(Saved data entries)
....

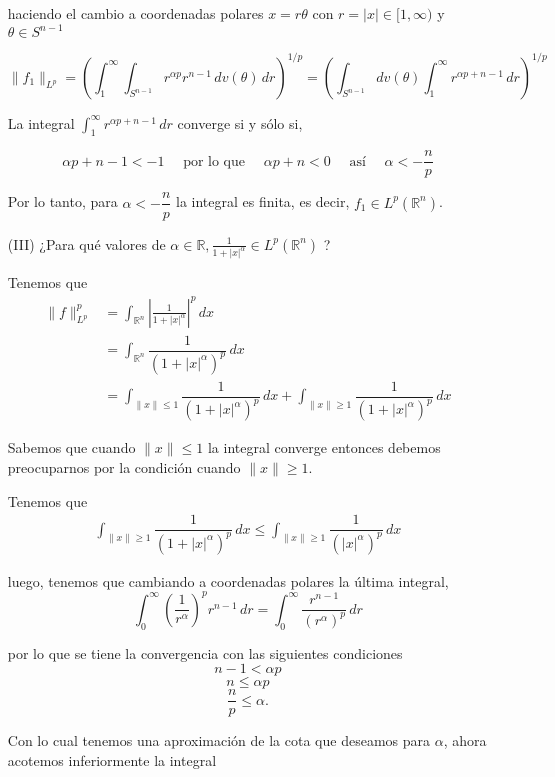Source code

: \begin{itemize}
\begin{sol}
haciendo el cambio a coordenadas polares \( x = r\theta \) con \( r = |x| \in [1, \infty) \) y \( \theta \in S^{n-1} \)

\[\| f_1 \|_{L^p} =\left( \int_1^\infty \int_{S^{n-1}} r^{\alpha p} r^{n-1} \, dv(\theta) \, dr \right)^{1/p} = \left( \int_{S^{n-1}} dv(\theta) \int_1^\infty r^{\alpha p + n - 1} \, dr \right)^{1/p}
\]

La integral \( \int_1^\infty r^{\alpha p + n - 1} \, dr \) converge si y sólo si,

\[
\alpha p + n - 1 < -1 \quad \text{ por lo que } \quad \alpha p + n < 0 \quad \text{ así }\quad \alpha < -\frac{n}{p}
\]

Por lo tanto, para \( \alpha < -\dfrac{n}{p} \) la integral es finita, es decir, \( f_1 \in L^p(\mathbb{R}^n) \).
\end{sol}

\item[(III)] ¿Para qué valores de $\alpha \in \mathbb{R}, \frac{1}{1+|x|^\alpha} \in L^p\left(\mathbb{R}^n\right)$ ?
\begin{sol}
Tenemos que 
\begin{align*}
  \| f \|_{L^p}^{p} &= \int_{\mathbb{R}^n} \left|\frac{1}{1 + |x|^\alpha}\right|^{p}\, dx \\
   &= \int_{\mathbb{R}^n} \dfrac{1}{(1 + |x|^\alpha)^p} \, dx \\
   &= \int_{\|x\|\leq 1} \dfrac{1}{(1 + |x|^\alpha)^p} \, dx + \int_{\|x\|\geq 1} \dfrac{1}{(1 + |x|^\alpha)^p} \, dx
\end{align*}

Sabemos que cuando $\|x\|\leq 1$ la integral converge entonces debemos preocuparnos por la condición cuando $\|x\| \geq 1$.

Tenemos que 
\begin{align*}
  \int_{\|x\|\geq 1} \dfrac{1}{(1 + |x|^\alpha)^p} \, dx \leq  \int_{\|x\|\geq 1} \dfrac{1}{(|x|^\alpha)^p} \, dx
\end{align*}

luego, tenemos que cambiando a coordenadas polares la última integral,
\[ 
 \int_{0}^{\infty} \left( \frac{1}{r^{\alpha}} \right)^{p} r^{n-1} \, dr = \int_{0}^{\infty} \frac{r^{n-1}}{(r^{\alpha})^{p}} \, dr 
\]

por lo que se tiene la convergencia con las siguientes condiciones
\[ 
n - 1 < \alpha p 
\]
\[ 
n \leq \alpha p 
\]
\[ 
\frac{n}{p} \leq \alpha. 
\]

Con lo cual tenemos una aproximación de la cota que deseamos para $\alpha$, ahora acotemos inferiormente la integral


\end{sol}
\end{itemize}

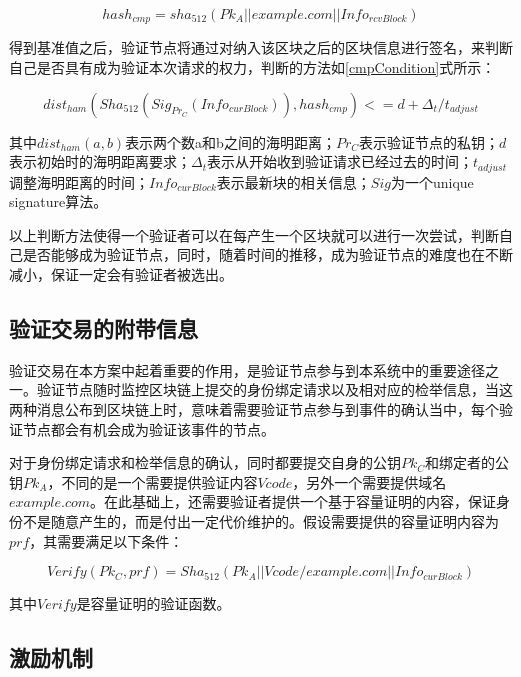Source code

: \begin{equation}\label{eqGenCmpPk}
hash_{cmp} = sha_{512}(Pk_A||example.com||Info_{rcvBlock})
\end{equation}

得到基准值之后，验证节点将通过对纳入该区块之后的区块信息进行签名，来判断自己是否具有成为验证本次请求的权力，判断的方法如\ref{cmpCondition}式所示：


\begin{equation}\label{cmpCondition}
dist_{ham}(Sha_{512}(Sig_{Pr_C}(Info_{curBlock})), hash_{cmp}) <= d + \Delta_t / t_{adjust}
\end{equation}

其中$dist_{ham}(a,b)$表示两个数a和b之间的海明距离；$Pr_C$表示验证节点的私钥；$d$表示初始时的海明距离要求；$\Delta_t$表示从开始收到验证请求已经过去的时间；$t_{adjust}$调整海明距离的时间；$Info_{curBlock}$表示最新块的相关信息；$Sig$为一个unique signature算法。

以上判断方法使得一个验证者可以在每产生一个区块就可以进行一次尝试，判断自己是否能够成为验证节点，同时，随着时间的推移，成为验证节点的难度也在不断减小，保证一定会有验证者被选出。






\subsection{验证交易的附带信息}

验证交易在本方案中起着重要的作用，是验证节点参与到本系统中的重要途径之一。验证节点随时监控区块链上提交的身份绑定请求以及相对应的检举信息，当这两种消息公布到区块链上时，意味着需要验证节点参与到事件的确认当中，每个验证节点都会有机会成为验证该事件的节点。

对于身份绑定请求和检举信息的确认，同时都要提交自身的公钥$Pk_C$和绑定者的公钥$Pk_A$，不同的是一个需要提供验证内容$Vcode$，另外一个需要提供域名$example.com$。在此基础上，还需要验证者提供一个基于容量证明的内容，保证身份不是随意产生的，而是付出一定代价维护的。假设需要提供的容量证明内容为$prf$，其需要满足以下条件：

\begin{equation}\label{pocVerify}
Verify(Pk_C, prf) = Sha_{512}(Pk_A||Vcode/example.com||Info_{curBlock})
\end{equation}

其中$Verify$是容量证明的验证函数。



\subsection{激励机制}

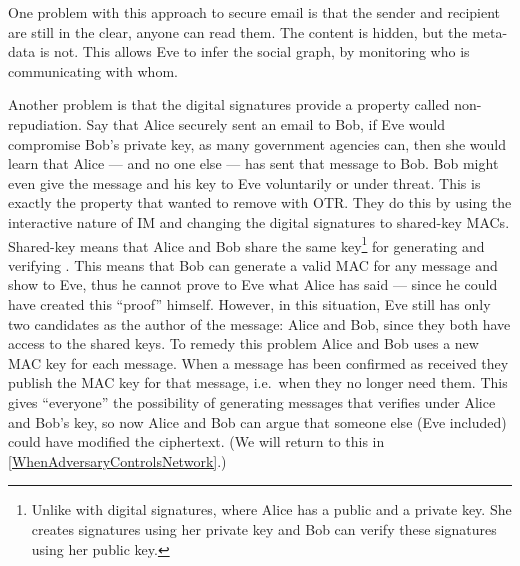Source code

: 
One problem with this approach to secure email is that the sender and recipient
are still in the clear, anyone can read them.
The content is hidden, but the meta-data is not.
This allows Eve to infer the social graph, by monitoring who is communicating 
with whom.

Another problem is that the digital signatures provide a property called 
non-repudiation.
Say that Alice securely sent an email to Bob, if Eve would compromise Bob's 
private key, as many government agencies can, then she would learn that Alice 
--- and no one else --- has sent that message to Bob.
Bob might even give the message and his key to Eve voluntarily or under threat.
This is exactly the property that \citeauthor{otr2004} wanted to remove with 
\ac{OTR}.
They do this by using the interactive nature of \ac{IM} and changing the 
digital signatures to shared-key \acp{MAC}.
Shared-key means that Alice and Bob share the same key\footnote{%
  Unlike with digital signatures, where Alice has a public and a private key.
  She creates signatures using her private key and Bob can verify these 
  signatures using her public key.
} for generating and verifying .
This means that Bob can generate a valid \ac{MAC} for any message and show to 
Eve, thus he cannot prove to Eve what Alice has said --- since he could have 
created this \enquote{proof} himself.
However, in this situation, Eve still has only two candidates as the author of 
the message: Alice and Bob, since they both have access to the shared keys.
To remedy this problem Alice and Bob uses a new \ac{MAC} key for each message.
When a message has been confirmed as received they publish the \ac{MAC} key for 
that message, i.e.\ when they no longer need them.
This gives \enquote{everyone} the possibility of generating messages that 
verifies under Alice and Bob's key, so now Alice and Bob can argue that someone 
else (Eve included) could have modified the ciphertext.
(We will return to this in \cref{WhenAdversaryControlsNetwork}.)

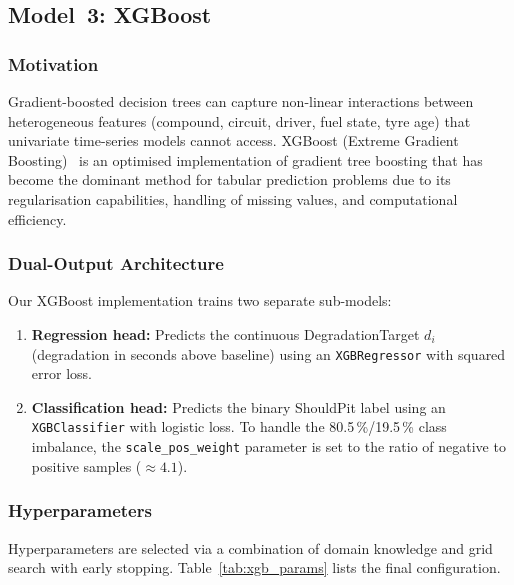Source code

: \documentclass[journal,twoside]{IEEEtran}
\begin{document}
\subsection{Model~3: XGBoost}\label{sec:xgboost}

\subsubsection{Motivation}

Gradient-boosted decision trees can capture non-linear interactions
between heterogeneous features (compound, circuit, driver, fuel state,
tyre age) that univariate time-series models cannot access.  XGBoost
(Extreme Gradient Boosting)~\cite{chen2016xgboost} is an optimised
implementation of gradient tree boosting that has become the dominant
method for tabular prediction problems due to its regularisation
capabilities, handling of missing values, and computational efficiency.

\subsubsection{Dual-Output Architecture}

Our XGBoost implementation trains two separate sub-models:

\begin{enumerate}
  \item \textbf{Regression head:} Predicts the continuous
  DegradationTarget $d_i$ (degradation in seconds above baseline) using
  an \texttt{XGBRegressor} with squared error loss.

  \item \textbf{Classification head:} Predicts the binary ShouldPit
  label using an \texttt{XGBClassifier} with logistic loss.  To handle
  the 80.5\,\%/19.5\,\% class imbalance, the
  \texttt{scale\_pos\_weight} parameter is set to the ratio of negative
  to positive samples ($\approx 4.1$).
\end{enumerate}

\subsubsection{Hyperparameters}

Hyperparameters are selected via a combination of domain knowledge and
grid search with early stopping.  Table~\ref{tab:xgb_params} lists the
final configuration.
\end{document}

....

#### What to work on
Set down each entry above exactly as it appears. Omit the pictures.

#### Answer to this task
Source code

: \begin{itemize}
\begin{sol}
haciendo el cambio a coordenadas polares \( x = r\theta \) con \( r = |x| \in [1, \infty) \) y \( \theta \in S^{n-1} \)

\[\| f_1 \|_{L^p} =\left( \int_1^\infty \int_{S^{n-1}} r^{\alpha p} r^{n-1} \, dv(\theta) \, dr \right)^{1/p} = \left( \int_{S^{n-1}} dv(\theta) \int_1^\infty r^{\alpha p + n - 1} \, dr \right)^{1/p}
\]

La integral \( \int_1^\infty r^{\alpha p + n - 1} \, dr \) converge si y sólo si,

\[
\alpha p + n - 1 < -1 \quad \text{ por lo que } \quad \alpha p + n < 0 \quad \text{ así }\quad \alpha < -\frac{n}{p}
\]

Por lo tanto, para \( \alpha < -\dfrac{n}{p} \) la integral es finita, es decir, \( f_1 \in L^p(\mathbb{R}^n) \).
\end{sol}

\item[(III)] ¿Para qué valores de $\alpha \in \mathbb{R}, \frac{1}{1+|x|^\alpha} \in L^p\left(\mathbb{R}^n\right)$ ?
\begin{sol}
Tenemos que 
\begin{align*}
  \| f \|_{L^p}^{p} &= \int_{\mathbb{R}^n} \left|\frac{1}{1 + |x|^\alpha}\right|^{p}\, dx \\
   &= \int_{\mathbb{R}^n} \dfrac{1}{(1 + |x|^\alpha)^p} \, dx \\
   &= \int_{\|x\|\leq 1} \dfrac{1}{(1 + |x|^\alpha)^p} \, dx + \int_{\|x\|\geq 1} \dfrac{1}{(1 + |x|^\alpha)^p} \, dx
\end{align*}

Sabemos que cuando $\|x\|\leq 1$ la integral converge entonces debemos preocuparnos por la condición cuando $\|x\| \geq 1$.

Tenemos que 
\begin{align*}
  \int_{\|x\|\geq 1} \dfrac{1}{(1 + |x|^\alpha)^p} \, dx \leq  \int_{\|x\|\geq 1} \dfrac{1}{(|x|^\alpha)^p} \, dx
\end{align*}

luego, tenemos que cambiando a coordenadas polares la última integral,
\[ 
 \int_{0}^{\infty} \left( \frac{1}{r^{\alpha}} \right)^{p} r^{n-1} \, dr = \int_{0}^{\infty} \frac{r^{n-1}}{(r^{\alpha})^{p}} \, dr 
\]

por lo que se tiene la convergencia con las siguientes condiciones
\[ 
n - 1 < \alpha p 
\]
\[ 
n \leq \alpha p 
\]
\[ 
\frac{n}{p} \leq \alpha. 
\]

Con lo cual tenemos una aproximación de la cota que deseamos para $\alpha$, ahora acotemos inferiormente la integral


\end{sol}
\end{itemize}

Source code

: \begin{equation}\label{eqGenCmpPk}
hash_{cmp} = sha_{512}(Pk_A||example.com||Info_{rcvBlock})
\end{equation}

得到基准值之后，验证节点将通过对纳入该区块之后的区块信息进行签名，来判断自己是否具有成为验证本次请求的权力，判断的方法如\ref{cmpCondition}式所示：


\begin{equation}\label{cmpCondition}
dist_{ham}(Sha_{512}(Sig_{Pr_C}(Info_{curBlock})), hash_{cmp}) <= d + \Delta_t / t_{adjust}
\end{equation}

其中$dist_{ham}(a,b)$表示两个数a和b之间的海明距离；$Pr_C$表示验证节点的私钥；$d$表示初始时的海明距离要求；$\Delta_t$表示从开始收到验证请求已经过去的时间；$t_{adjust}$调整海明距离的时间；$Info_{curBlock}$表示最新块的相关信息；$Sig$为一个unique signature算法。

以上判断方法使得一个验证者可以在每产生一个区块就可以进行一次尝试，判断自己是否能够成为验证节点，同时，随着时间的推移，成为验证节点的难度也在不断减小，保证一定会有验证者被选出。






\subsection{验证交易的附带信息}

验证交易在本方案中起着重要的作用，是验证节点参与到本系统中的重要途径之一。验证节点随时监控区块链上提交的身份绑定请求以及相对应的检举信息，当这两种消息公布到区块链上时，意味着需要验证节点参与到事件的确认当中，每个验证节点都会有机会成为验证该事件的节点。

对于身份绑定请求和检举信息的确认，同时都要提交自身的公钥$Pk_C$和绑定者的公钥$Pk_A$，不同的是一个需要提供验证内容$Vcode$，另外一个需要提供域名$example.com$。在此基础上，还需要验证者提供一个基于容量证明的内容，保证身份不是随意产生的，而是付出一定代价维护的。假设需要提供的容量证明内容为$prf$，其需要满足以下条件：

\begin{equation}\label{pocVerify}
Verify(Pk_C, prf) = Sha_{512}(Pk_A||Vcode/example.com||Info_{curBlock})
\end{equation}

其中$Verify$是容量证明的验证函数。



\subsection{激励机制}

Source code

: 
One problem with this approach to secure email is that the sender and recipient
are still in the clear, anyone can read them.
The content is hidden, but the meta-data is not.
This allows Eve to infer the social graph, by monitoring who is communicating 
with whom.

Another problem is that the digital signatures provide a property called 
non-repudiation.
Say that Alice securely sent an email to Bob, if Eve would compromise Bob's 
private key, as many government agencies can, then she would learn that Alice 
--- and no one else --- has sent that message to Bob.
Bob might even give the message and his key to Eve voluntarily or under threat.
This is exactly the property that \citeauthor{otr2004} wanted to remove with 
\ac{OTR}.
They do this by using the interactive nature of \ac{IM} and changing the 
digital signatures to shared-key \acp{MAC}.
Shared-key means that Alice and Bob share the same key\footnote{%
  Unlike with digital signatures, where Alice has a public and a private key.
  She creates signatures using her private key and Bob can verify these 
  signatures using her public key.
} for generating and verifying .
This means that Bob can generate a valid \ac{MAC} for any message and show to 
Eve, thus he cannot prove to Eve what Alice has said --- since he could have 
created this \enquote{proof} himself.
However, in this situation, Eve still has only two candidates as the author of 
the message: Alice and Bob, since they both have access to the shared keys.
To remedy this problem Alice and Bob uses a new \ac{MAC} key for each message.
When a message has been confirmed as received they publish the \ac{MAC} key for 
that message, i.e.\ when they no longer need them.
This gives \enquote{everyone} the possibility of generating messages that 
verifies under Alice and Bob's key, so now Alice and Bob can argue that someone 
else (Eve included) could have modified the ciphertext.
(We will return to this in \cref{WhenAdversaryControlsNetwork}.)

Source code

: \documentclass[journal,twoside]{IEEEtran}
\begin{document}
\subsection{Model~3: XGBoost}\label{sec:xgboost}

\subsubsection{Motivation}

Gradient-boosted decision trees can capture non-linear interactions
between heterogeneous features (compound, circuit, driver, fuel state,
tyre age) that univariate time-series models cannot access.  XGBoost
(Extreme Gradient Boosting)~\cite{chen2016xgboost} is an optimised
implementation of gradient tree boosting that has become the dominant
method for tabular prediction problems due to its regularisation
capabilities, handling of missing values, and computational efficiency.

\subsubsection{Dual-Output Architecture}

Our XGBoost implementation trains two separate sub-models:

\begin{enumerate}
  \item \textbf{Regression head:} Predicts the continuous
  DegradationTarget $d_i$ (degradation in seconds above baseline) using
  an \texttt{XGBRegressor} with squared error loss.

  \item \textbf{Classification head:} Predicts the binary ShouldPit
  label using an \texttt{XGBClassifier} with logistic loss.  To handle
  the 80.5\,\%/19.5\,\% class imbalance, the
  \texttt{scale\_pos\_weight} parameter is set to the ratio of negative
  to positive samples ($\approx 4.1$).
\end{enumerate}

\subsubsection{Hyperparameters}

Hyperparameters are selected via a combination of domain knowledge and
grid search with early stopping.  Table~\ref{tab:xgb_params} lists the
final configuration.
\end{document}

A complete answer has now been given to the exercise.